In the listing below, locate the line that contains "PLEASE NO... AAAARRRRRHHhh" and the line that contains "You feel a sense". Restate word for word those two lines and every line between them, and nothing else.
-------- EXERCISE DATA
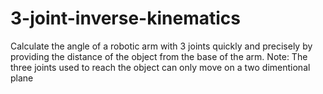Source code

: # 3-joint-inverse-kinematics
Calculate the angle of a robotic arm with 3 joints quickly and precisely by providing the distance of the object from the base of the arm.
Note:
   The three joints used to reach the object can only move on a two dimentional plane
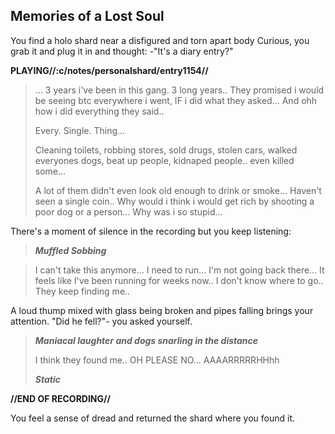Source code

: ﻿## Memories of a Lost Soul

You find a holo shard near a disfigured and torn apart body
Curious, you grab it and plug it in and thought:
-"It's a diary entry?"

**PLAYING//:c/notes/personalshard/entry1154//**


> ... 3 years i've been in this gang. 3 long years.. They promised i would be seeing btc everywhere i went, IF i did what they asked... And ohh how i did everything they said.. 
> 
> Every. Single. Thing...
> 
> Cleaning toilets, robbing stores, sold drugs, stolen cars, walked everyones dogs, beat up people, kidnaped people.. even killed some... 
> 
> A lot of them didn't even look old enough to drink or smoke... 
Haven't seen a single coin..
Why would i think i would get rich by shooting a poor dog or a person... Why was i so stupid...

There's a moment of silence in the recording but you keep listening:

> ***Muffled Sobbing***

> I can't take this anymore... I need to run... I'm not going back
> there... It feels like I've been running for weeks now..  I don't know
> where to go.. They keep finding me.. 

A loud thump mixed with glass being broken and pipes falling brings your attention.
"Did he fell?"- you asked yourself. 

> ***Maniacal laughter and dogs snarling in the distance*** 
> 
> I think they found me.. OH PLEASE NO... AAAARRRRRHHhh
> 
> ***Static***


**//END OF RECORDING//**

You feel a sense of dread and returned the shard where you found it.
----------------
-------- EXERCISE DATA
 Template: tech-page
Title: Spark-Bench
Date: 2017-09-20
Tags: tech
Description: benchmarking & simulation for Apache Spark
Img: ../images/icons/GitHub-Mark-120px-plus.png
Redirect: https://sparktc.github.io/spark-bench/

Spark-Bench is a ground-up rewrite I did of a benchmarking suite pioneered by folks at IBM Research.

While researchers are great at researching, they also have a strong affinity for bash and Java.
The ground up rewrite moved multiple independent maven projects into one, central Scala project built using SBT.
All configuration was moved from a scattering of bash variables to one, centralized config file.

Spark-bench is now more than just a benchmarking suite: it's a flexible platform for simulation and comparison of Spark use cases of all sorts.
----------------
● RESULT
> I think they found me.. OH PLEASE NO... AAAARRRRRHHhh
> 
> ***Static***


**//END OF RECORDING//**

You feel a sense of dread and returned the shard where you found it.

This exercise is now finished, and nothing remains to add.